KILLING FLOOR by Lee Child

I like action movies. I liked the Jack Reacher movie, even if I heard several times that Tom Cruise was miscast as the titular hero. So it’s probably no surprise that I liked KILLING FLOOR, even as I realized that I wasn’t exactly reading high literature.

Reacher is obviously the cornerstone of the story, an observant outsider with military police experience and the size and combat skills to lay waste to his enemies. He’s a one-man guerrilla army facing off against merciless bad guys who deserve all the punishment Reacher brings their way.
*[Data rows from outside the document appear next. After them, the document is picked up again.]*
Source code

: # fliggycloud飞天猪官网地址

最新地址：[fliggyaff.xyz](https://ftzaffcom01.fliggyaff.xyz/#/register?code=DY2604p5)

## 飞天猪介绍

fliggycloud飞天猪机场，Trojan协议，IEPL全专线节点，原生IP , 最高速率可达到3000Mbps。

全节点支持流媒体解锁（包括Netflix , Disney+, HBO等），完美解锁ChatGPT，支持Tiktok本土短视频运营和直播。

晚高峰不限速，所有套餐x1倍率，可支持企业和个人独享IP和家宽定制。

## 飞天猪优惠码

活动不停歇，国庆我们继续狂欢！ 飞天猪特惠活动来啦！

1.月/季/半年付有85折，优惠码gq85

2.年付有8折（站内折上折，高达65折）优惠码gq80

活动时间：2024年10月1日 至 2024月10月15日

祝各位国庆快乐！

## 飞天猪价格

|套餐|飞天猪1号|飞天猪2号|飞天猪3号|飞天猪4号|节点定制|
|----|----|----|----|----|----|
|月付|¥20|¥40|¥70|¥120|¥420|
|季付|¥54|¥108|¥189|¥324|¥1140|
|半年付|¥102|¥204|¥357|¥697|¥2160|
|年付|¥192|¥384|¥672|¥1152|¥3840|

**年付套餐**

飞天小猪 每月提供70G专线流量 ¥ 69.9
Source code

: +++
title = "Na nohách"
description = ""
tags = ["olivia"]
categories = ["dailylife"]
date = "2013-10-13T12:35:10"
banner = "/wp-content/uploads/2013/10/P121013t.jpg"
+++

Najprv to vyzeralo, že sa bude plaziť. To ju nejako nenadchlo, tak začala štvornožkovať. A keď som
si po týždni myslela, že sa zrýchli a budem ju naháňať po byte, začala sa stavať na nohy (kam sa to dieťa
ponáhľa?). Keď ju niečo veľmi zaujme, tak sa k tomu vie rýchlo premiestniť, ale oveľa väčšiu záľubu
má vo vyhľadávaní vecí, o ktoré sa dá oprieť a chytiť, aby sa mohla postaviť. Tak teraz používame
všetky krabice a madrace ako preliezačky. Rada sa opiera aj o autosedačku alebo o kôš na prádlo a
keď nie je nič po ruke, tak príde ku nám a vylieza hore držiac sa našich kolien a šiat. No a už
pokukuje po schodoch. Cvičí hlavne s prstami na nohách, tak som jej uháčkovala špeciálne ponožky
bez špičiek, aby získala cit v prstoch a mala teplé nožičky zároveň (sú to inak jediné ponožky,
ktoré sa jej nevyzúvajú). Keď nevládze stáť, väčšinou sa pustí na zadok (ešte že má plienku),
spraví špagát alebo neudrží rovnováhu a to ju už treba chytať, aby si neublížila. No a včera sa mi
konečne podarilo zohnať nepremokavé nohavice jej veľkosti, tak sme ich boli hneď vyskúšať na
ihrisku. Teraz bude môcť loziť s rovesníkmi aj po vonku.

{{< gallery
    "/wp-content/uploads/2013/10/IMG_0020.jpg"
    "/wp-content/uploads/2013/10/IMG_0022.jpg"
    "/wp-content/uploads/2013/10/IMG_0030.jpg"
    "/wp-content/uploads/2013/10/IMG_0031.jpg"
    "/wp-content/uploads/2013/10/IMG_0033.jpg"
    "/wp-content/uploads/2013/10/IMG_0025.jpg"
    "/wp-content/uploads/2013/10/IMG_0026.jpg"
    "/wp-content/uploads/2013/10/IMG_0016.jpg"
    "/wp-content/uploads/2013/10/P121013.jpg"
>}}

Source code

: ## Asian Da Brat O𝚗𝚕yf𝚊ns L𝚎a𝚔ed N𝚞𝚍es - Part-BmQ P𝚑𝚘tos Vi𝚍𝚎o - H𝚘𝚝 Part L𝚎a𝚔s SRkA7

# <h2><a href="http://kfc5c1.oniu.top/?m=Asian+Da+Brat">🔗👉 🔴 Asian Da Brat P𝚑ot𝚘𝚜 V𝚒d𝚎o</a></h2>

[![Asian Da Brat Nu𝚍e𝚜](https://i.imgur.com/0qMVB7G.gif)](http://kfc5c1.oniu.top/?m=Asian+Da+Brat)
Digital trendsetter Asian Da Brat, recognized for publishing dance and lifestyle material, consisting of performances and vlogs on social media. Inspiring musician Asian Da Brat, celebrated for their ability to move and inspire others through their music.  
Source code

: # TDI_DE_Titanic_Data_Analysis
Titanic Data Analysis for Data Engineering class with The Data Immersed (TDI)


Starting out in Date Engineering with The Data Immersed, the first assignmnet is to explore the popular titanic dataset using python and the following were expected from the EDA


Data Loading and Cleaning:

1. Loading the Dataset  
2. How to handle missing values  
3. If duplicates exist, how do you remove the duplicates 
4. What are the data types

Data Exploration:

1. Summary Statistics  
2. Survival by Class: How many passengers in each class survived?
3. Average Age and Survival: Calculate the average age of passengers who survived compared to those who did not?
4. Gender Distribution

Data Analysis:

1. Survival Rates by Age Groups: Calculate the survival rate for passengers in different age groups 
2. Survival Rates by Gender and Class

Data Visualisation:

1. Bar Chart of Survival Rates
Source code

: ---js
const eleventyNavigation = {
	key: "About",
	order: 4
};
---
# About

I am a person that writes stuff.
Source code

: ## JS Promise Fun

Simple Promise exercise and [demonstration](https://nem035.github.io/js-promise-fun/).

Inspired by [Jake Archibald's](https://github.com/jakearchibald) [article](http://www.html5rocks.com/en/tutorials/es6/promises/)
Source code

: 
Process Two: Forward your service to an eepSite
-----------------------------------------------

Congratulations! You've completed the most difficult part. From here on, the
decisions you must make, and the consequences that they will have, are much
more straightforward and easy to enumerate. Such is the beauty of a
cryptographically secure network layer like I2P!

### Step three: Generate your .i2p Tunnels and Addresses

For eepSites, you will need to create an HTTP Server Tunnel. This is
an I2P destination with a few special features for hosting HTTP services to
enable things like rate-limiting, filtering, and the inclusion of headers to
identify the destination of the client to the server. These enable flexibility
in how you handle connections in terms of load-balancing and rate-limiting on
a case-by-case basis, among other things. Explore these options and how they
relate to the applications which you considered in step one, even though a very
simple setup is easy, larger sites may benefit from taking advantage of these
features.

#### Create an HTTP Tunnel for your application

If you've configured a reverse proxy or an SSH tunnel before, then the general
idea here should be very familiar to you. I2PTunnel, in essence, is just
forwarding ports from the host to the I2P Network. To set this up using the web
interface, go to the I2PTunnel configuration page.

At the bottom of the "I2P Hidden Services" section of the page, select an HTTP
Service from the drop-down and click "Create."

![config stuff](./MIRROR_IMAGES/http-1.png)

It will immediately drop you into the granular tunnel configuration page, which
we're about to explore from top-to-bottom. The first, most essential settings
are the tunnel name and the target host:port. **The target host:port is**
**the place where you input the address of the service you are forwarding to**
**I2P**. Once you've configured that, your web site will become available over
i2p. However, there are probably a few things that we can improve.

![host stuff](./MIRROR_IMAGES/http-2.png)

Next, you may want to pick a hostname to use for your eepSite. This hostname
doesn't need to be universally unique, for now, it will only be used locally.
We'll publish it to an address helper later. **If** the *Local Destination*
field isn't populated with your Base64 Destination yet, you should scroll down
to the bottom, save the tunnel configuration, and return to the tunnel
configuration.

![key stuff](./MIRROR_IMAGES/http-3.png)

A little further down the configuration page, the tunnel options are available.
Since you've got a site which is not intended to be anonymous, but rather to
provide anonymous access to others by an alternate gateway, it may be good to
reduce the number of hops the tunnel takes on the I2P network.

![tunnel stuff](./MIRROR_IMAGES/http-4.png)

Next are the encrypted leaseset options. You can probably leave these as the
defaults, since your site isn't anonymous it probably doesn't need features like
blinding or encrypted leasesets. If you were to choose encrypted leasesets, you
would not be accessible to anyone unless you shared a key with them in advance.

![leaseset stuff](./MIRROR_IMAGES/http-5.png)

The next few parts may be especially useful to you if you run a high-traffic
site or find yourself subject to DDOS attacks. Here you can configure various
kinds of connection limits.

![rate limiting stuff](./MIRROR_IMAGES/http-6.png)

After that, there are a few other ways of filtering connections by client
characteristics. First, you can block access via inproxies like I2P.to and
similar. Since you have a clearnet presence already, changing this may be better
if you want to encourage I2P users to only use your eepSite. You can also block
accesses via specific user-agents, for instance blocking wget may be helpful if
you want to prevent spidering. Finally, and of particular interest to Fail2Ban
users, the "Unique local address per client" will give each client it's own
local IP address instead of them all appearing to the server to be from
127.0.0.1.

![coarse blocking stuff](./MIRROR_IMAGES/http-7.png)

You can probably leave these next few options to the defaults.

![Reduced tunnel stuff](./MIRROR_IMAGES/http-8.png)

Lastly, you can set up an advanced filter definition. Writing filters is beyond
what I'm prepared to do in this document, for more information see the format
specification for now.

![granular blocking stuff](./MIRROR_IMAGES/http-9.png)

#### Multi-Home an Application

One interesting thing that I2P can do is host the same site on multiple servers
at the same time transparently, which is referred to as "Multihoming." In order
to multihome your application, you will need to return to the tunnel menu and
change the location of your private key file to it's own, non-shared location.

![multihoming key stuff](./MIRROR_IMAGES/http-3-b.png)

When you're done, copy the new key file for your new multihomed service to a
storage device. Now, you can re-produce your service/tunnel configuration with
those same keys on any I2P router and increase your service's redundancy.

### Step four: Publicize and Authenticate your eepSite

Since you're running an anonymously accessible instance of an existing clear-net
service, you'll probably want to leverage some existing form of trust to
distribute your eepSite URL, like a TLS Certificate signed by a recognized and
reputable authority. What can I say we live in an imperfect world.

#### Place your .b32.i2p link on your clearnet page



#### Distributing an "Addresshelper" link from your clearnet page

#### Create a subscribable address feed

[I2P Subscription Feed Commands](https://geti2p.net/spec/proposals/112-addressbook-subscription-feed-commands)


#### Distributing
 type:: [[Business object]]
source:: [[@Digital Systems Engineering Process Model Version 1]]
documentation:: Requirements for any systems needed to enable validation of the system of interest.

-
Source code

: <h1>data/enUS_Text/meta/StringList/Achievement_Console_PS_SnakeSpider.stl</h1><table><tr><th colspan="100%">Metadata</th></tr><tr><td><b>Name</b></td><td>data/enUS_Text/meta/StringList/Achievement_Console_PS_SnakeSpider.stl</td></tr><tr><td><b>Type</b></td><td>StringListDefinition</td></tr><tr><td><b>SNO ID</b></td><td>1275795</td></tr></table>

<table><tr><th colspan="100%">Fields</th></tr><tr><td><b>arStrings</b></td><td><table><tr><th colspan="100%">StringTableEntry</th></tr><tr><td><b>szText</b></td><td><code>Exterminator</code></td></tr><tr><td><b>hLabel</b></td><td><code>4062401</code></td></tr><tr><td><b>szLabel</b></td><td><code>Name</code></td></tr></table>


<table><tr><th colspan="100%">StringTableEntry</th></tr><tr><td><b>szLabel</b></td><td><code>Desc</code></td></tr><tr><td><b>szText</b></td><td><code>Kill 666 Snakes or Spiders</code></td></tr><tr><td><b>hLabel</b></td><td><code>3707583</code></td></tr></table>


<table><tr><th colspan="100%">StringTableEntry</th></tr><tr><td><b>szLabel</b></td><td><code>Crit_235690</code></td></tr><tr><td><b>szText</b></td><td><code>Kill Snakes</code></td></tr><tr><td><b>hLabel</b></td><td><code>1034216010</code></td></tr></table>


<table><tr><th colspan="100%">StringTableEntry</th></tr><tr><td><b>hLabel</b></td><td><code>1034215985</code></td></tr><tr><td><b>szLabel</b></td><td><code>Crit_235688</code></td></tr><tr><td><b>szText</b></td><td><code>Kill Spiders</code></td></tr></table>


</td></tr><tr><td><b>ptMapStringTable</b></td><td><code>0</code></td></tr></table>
Child’s writing is best in the action scenes, where his short, choppy sentences complement quick actions. Throughout the rest of the story, the staccato rhythm of his sentences demonstrate Reacher’s unusual demeanor and thought processes — straight-forward with no extraneous words or ideas. It’s the kind of prose that doesn’t win praise, but shows an understanding of Reacher’s character.

The plot relies heavily on a series of coincidences, which takes away from the story if you take too much time to reflect on what you’ve read. In that way, this book really is like an action movie. We move from one scene to the next in quick succession, with all the action you could ever hope to see in a big-budget summer flick, and if you think about it too much, you’re probably missing the point.

Bad guys do bad things. Someone needs to stop them, and Jack Reacher steps to the plate. It’s a revenge novel, and Reacher is the perfect weapon for a reader who wants the bad guys to get their comeuppance.